**Extracted data**
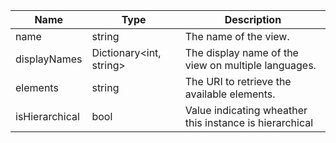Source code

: | Name | Type | Description |
|---|---|---|
| name | string | The name of the view. |
| displayNames | Dictionary&lt;int, string&gt; | The display name of the view on multiple languages. |
| elements | string | The URI to retrieve the available elements. |
| isHierarchical | bool | Value indicating wheather this instance is hierarchical |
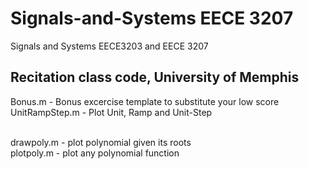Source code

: # Signals-and-Systems EECE 3207
Signals and Systems EECE3203 and EECE 3207


## Recitation class code, University of Memphis

Bonus.m - Bonus excercise template to substitute your low score  <br>
UnitRampStep.m - Plot Unit, Ramp and Unit-Step <br> <br>

drawpoly.m - plot polynomial given its roots <br>
plotpoly.m - plot any polynomial function <br>
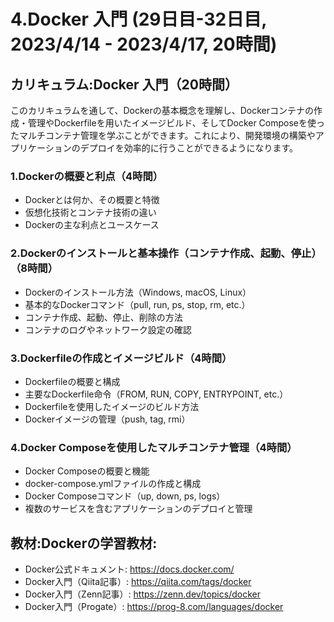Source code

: # 4.Docker 入門 (29日目-32日目, 2023/4/14 - 2023/4/17, 20時間)

## カリキュラム:Docker 入門（20時間）
このカリキュラムを通して、Dockerの基本概念を理解し、Dockerコンテナの作成・管理やDockerfileを用いたイメージビルド、そしてDocker Composeを使ったマルチコンテナ管理を学ぶことができます。これにより、開発環境の構築やアプリケーションのデプロイを効率的に行うことができるようになります。
### 1.Dockerの概要と利点（4時間）
- Dockerとは何か、その概要と特徴
- 仮想化技術とコンテナ技術の違い
- Dockerの主な利点とユースケース

### 2.Dockerのインストールと基本操作（コンテナ作成、起動、停止）（8時間）
- Dockerのインストール方法（Windows, macOS, Linux）
- 基本的なDockerコマンド（pull, run, ps, stop, rm, etc.）
- コンテナ作成、起動、停止、削除の方法
- コンテナのログやネットワーク設定の確認

### 3.Dockerfileの作成とイメージビルド（4時間）
- Dockerfileの概要と構成
- 主要なDockerfile命令（FROM, RUN, COPY, ENTRYPOINT, etc.）
- Dockerfileを使用したイメージのビルド方法
- Dockerイメージの管理（push, tag, rmi）

### 4.Docker Composeを使用したマルチコンテナ管理（4時間）
- Docker Composeの概要と機能
- docker-compose.ymlファイルの作成と構成
- Docker Composeコマンド（up, down, ps, logs）
- 複数のサービスを含むアプリケーションのデプロイと管理


## 教材:Dockerの学習教材:
- Docker公式ドキュメント: https://docs.docker.com/
- Docker入門（Qiita記事）: https://qiita.com/tags/docker
- Docker入門（Zenn記事）: https://zenn.dev/topics/docker
- Docker入門（Progate）: https://prog-8.com/languages/docker


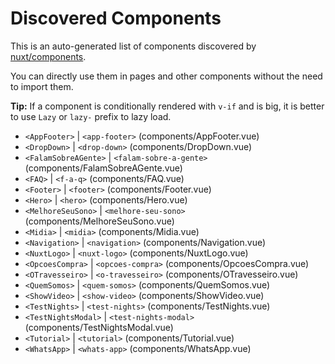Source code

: # Discovered Components

This is an auto-generated list of components discovered by [nuxt/components](https://github.com/nuxt/components).

You can directly use them in pages and other components without the need to import them.

**Tip:** If a component is conditionally rendered with `v-if` and is big, it is better to use `Lazy` or `lazy-` prefix to lazy load.

- `<AppFooter>` | `<app-footer>` (components/AppFooter.vue)
- `<DropDown>` | `<drop-down>` (components/DropDown.vue)
- `<FalamSobreAGente>` | `<falam-sobre-a-gente>` (components/FalamSobreAGente.vue)
- `<FAQ>` | `<f-a-q>` (components/FAQ.vue)
- `<Footer>` | `<footer>` (components/Footer.vue)
- `<Hero>` | `<hero>` (components/Hero.vue)
- `<MelhoreSeuSono>` | `<melhore-seu-sono>` (components/MelhoreSeuSono.vue)
- `<Midia>` | `<midia>` (components/Midia.vue)
- `<Navigation>` | `<navigation>` (components/Navigation.vue)
- `<NuxtLogo>` | `<nuxt-logo>` (components/NuxtLogo.vue)
- `<OpcoesCompra>` | `<opcoes-compra>` (components/OpcoesCompra.vue)
- `<OTravesseiro>` | `<o-travesseiro>` (components/OTravesseiro.vue)
- `<QuemSomos>` | `<quem-somos>` (components/QuemSomos.vue)
- `<ShowVideo>` | `<show-video>` (components/ShowVideo.vue)
- `<TestNights>` | `<test-nights>` (components/TestNights.vue)
- `<TestNightsModal>` | `<test-nights-modal>` (components/TestNightsModal.vue)
- `<Tutorial>` | `<tutorial>` (components/Tutorial.vue)
- `<WhatsApp>` | `<whats-app>` (components/WhatsApp.vue)
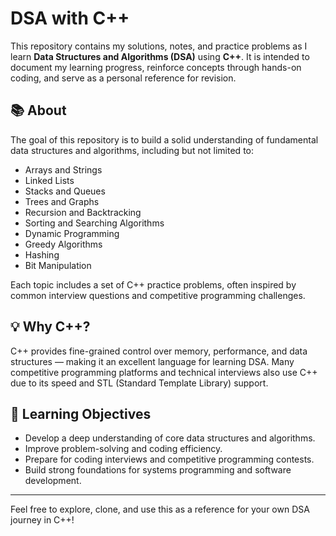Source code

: # DSA with C++

This repository contains my solutions, notes, and practice problems as I learn **Data Structures and Algorithms (DSA)** using **C++**. It is intended to document my learning progress, reinforce concepts through hands-on coding, and serve as a personal reference for revision.

## 📚 About

The goal of this repository is to build a solid understanding of fundamental data structures and algorithms, including but not limited to:

- Arrays and Strings
- Linked Lists
- Stacks and Queues
- Trees and Graphs
- Recursion and Backtracking
- Sorting and Searching Algorithms
- Dynamic Programming
- Greedy Algorithms
- Hashing
- Bit Manipulation

Each topic includes a set of C++ practice problems, often inspired by common interview questions and competitive programming challenges.

## 💡 Why C++?

C++ provides fine-grained control over memory, performance, and data structures — making it an excellent language for learning DSA. Many competitive programming platforms and technical interviews also use C++ due to its speed and STL (Standard Template Library) support.

## 🚀 Learning Objectives

- Develop a deep understanding of core data structures and algorithms.
- Improve problem-solving and coding efficiency.
- Prepare for coding interviews and competitive programming contests.
- Build strong foundations for systems programming and software development.

---

Feel free to explore, clone, and use this as a reference for your own DSA journey in C++!
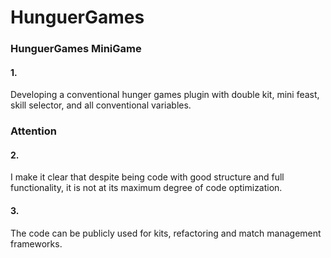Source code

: # HunguerGames

<h3>HunguerGames MiniGame</h3>

<h4>1.</h4> Developing a conventional hunger games plugin with double kit, mini feast, skill selector, and all conventional variables.
<h3> Attention </h3>
<h4>2.</h4>I make it clear that despite being code with good structure and full functionality, it is not at its maximum degree of code optimization.

<h4>3.</h4>The code can be publicly used for kits, refactoring and match management frameworks.
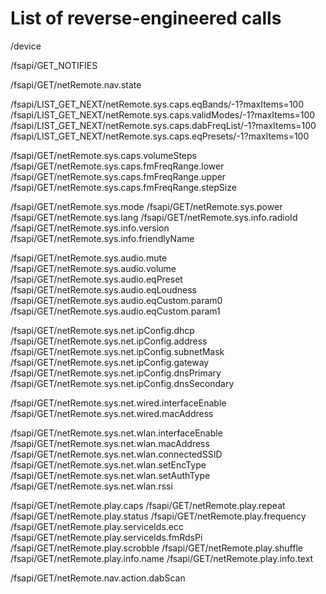 # List of reverse-engineered calls

/device

/fsapi/GET_NOTIFIES

/fsapi/GET/netRemote.nav.state

/fsapi/LIST_GET_NEXT/netRemote.sys.caps.eqBands/-1?maxItems=100
/fsapi/LIST_GET_NEXT/netRemote.sys.caps.validModes/-1?maxItems=100
/fsapi/LIST_GET_NEXT/netRemote.sys.caps.dabFreqList/-1?maxItems=100
/fsapi/LIST_GET_NEXT/netRemote.sys.caps.eqPresets/-1?maxItems=100

/fsapi/GET/netRemote.sys.caps.volumeSteps
/fsapi/GET/netRemote.sys.caps.fmFreqRange.lower
/fsapi/GET/netRemote.sys.caps.fmFreqRange.upper
/fsapi/GET/netRemote.sys.caps.fmFreqRange.stepSize

/fsapi/GET/netRemote.sys.mode
/fsapi/GET/netRemote.sys.power
/fsapi/GET/netRemote.sys.lang
/fsapi/GET/netRemote.sys.info.radioId
/fsapi/GET/netRemote.sys.info.version
/fsapi/GET/netRemote.sys.info.friendlyName

/fsapi/GET/netRemote.sys.audio.mute
/fsapi/GET/netRemote.sys.audio.volume
/fsapi/GET/netRemote.sys.audio.eqPreset
/fsapi/GET/netRemote.sys.audio.eqLoudness
/fsapi/GET/netRemote.sys.audio.eqCustom.param0
/fsapi/GET/netRemote.sys.audio.eqCustom.param1

/fsapi/GET/netRemote.sys.net.ipConfig.dhcp
/fsapi/GET/netRemote.sys.net.ipConfig.address
/fsapi/GET/netRemote.sys.net.ipConfig.subnetMask
/fsapi/GET/netRemote.sys.net.ipConfig.gateway
/fsapi/GET/netRemote.sys.net.ipConfig.dnsPrimary
/fsapi/GET/netRemote.sys.net.ipConfig.dnsSecondary

/fsapi/GET/netRemote.sys.net.wired.interfaceEnable
/fsapi/GET/netRemote.sys.net.wired.macAddress

/fsapi/GET/netRemote.sys.net.wlan.interfaceEnable
/fsapi/GET/netRemote.sys.net.wlan.macAddress
/fsapi/GET/netRemote.sys.net.wlan.connectedSSID
/fsapi/GET/netRemote.sys.net.wlan.setEncType
/fsapi/GET/netRemote.sys.net.wlan.setAuthType
/fsapi/GET/netRemote.sys.net.wlan.rssi

/fsapi/GET/netRemote.play.caps
/fsapi/GET/netRemote.play.repeat
/fsapi/GET/netRemote.play.status
/fsapi/GET/netRemote.play.frequency
/fsapi/GET/netRemote.play.serviceIds.ecc
/fsapi/GET/netRemote.play.serviceIds.fmRdsPi
/fsapi/GET/netRemote.play.scrobble
/fsapi/GET/netRemote.play.shuffle
/fsapi/GET/netRemote.play.info.name
/fsapi/GET/netRemote.play.info.text

/fsapi/GET/netRemote.nav.action.dabScan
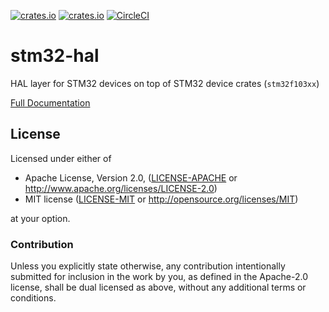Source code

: [![crates.io](https://img.shields.io/crates/v/stm32-hal.svg)](https://crates.io/crates/stm32-hal)
[![crates.io](https://img.shields.io/crates/d/stm32-hal.svg)](https://crates.io/crates/stm32-hal)
[![CircleCI](https://img.shields.io/circleci/project/github/idubrov/stm32-hal.svg)](https://circleci.com/gh/idubrov/stm32-hal)

# stm32-hal

HAL layer for STM32 devices on top of STM32 device crates (`stm32f103xx`)

[Full Documentation](https://docs.rs/stm32-hal)

## License

Licensed under either of

 * Apache License, Version 2.0, ([LICENSE-APACHE](LICENSE-APACHE) or http://www.apache.org/licenses/LICENSE-2.0)
 * MIT license ([LICENSE-MIT](LICENSE-MIT) or http://opensource.org/licenses/MIT)

at your option.

### Contribution

Unless you explicitly state otherwise, any contribution intentionally submitted
for inclusion in the work by you, as defined in the Apache-2.0 license, shall be dual licensed as above, without any
additional terms or conditions.
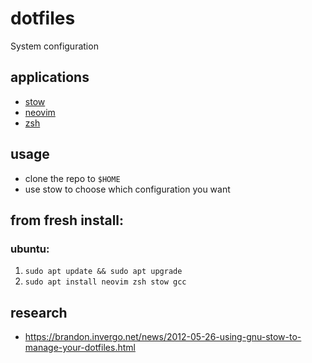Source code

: # dotfiles

System configuration

## applications
- [stow](https://www.gnu.org/software/stow/)
- [neovim](https://github.com/neovim/neovim)
- [zsh](https://github.com/ohmyzsh/ohmyzsh/wiki/Installing-ZSH)

## usage

- clone the repo to `$HOME`
- use stow to choose which configuration you want

## from fresh install:

### ubuntu:

1. `sudo apt update && sudo apt upgrade`
2. `sudo apt install neovim zsh stow gcc`

## research

- https://brandon.invergo.net/news/2012-05-26-using-gnu-stow-to-manage-your-dotfiles.html
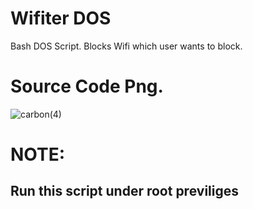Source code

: # Wifiter DOS
Bash DOS Script. Blocks Wifi which user wants to block.
# Source Code Png.
![carbon(4)](https://user-images.githubusercontent.com/79792270/131736720-474e2e30-9b42-4880-a202-ec3e3b1b84a3.png)


# NOTE:
 ## Run this script under root previliges
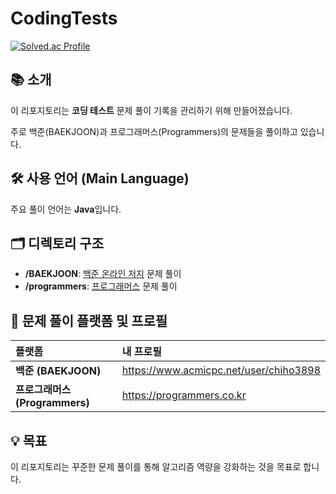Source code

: # CodingTests
[![Solved.ac Profile](http://mazassumnida.wtf/api/v2/generate_badge?boj=chiho3898)](https://solved.ac/profile/chiho3898)

## 📚 소개

이 리포지토리는 **코딩 테스트** 문제 풀이 기록을 관리하기 위해 만들어졌습니다.

주로 백준(BAEKJOON)과 프로그래머스(Programmers)의 문제들을 풀이하고 있습니다.

## 🛠️ 사용 언어 (Main Language)

주요 풀이 언어는 **Java**입니다.

## 🗂️ 디렉토리 구조

-   **/BAEKJOON**: [백준 온라인 저지](https://www.acmicpc.net) 문제 풀이
-   **/programmers**: [프로그래머스](https://programmers.co.kr/learn/challenges) 문제 풀이

## 🚀 문제 풀이 플랫폼 및 프로필

| 플랫폼                      | 내 프로필                                                |
| :----------------------- | :--------------------------------------------------- |
| **백준 (BAEKJOON)**        | <https://www.acmicpc.net/user/chiho3898>             |
| **프로그래머스 (Programmers)** | <https://programmers.co.kr> |

## 💡 목표

이 리포지토리는 꾸준한 문제 풀이를 통해 알고리즘 역량을 강화하는 것을 목표로 합니다.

**What is expected**
Scan the material for the string "languages". Copy each line where it appears.

**Solution to this problem**
| displayNames | Dictionary&lt;int, string&gt; | The display name of the view on multiple languages. |
- Docker入門（Progate）: https://prog-8.com/languages/docker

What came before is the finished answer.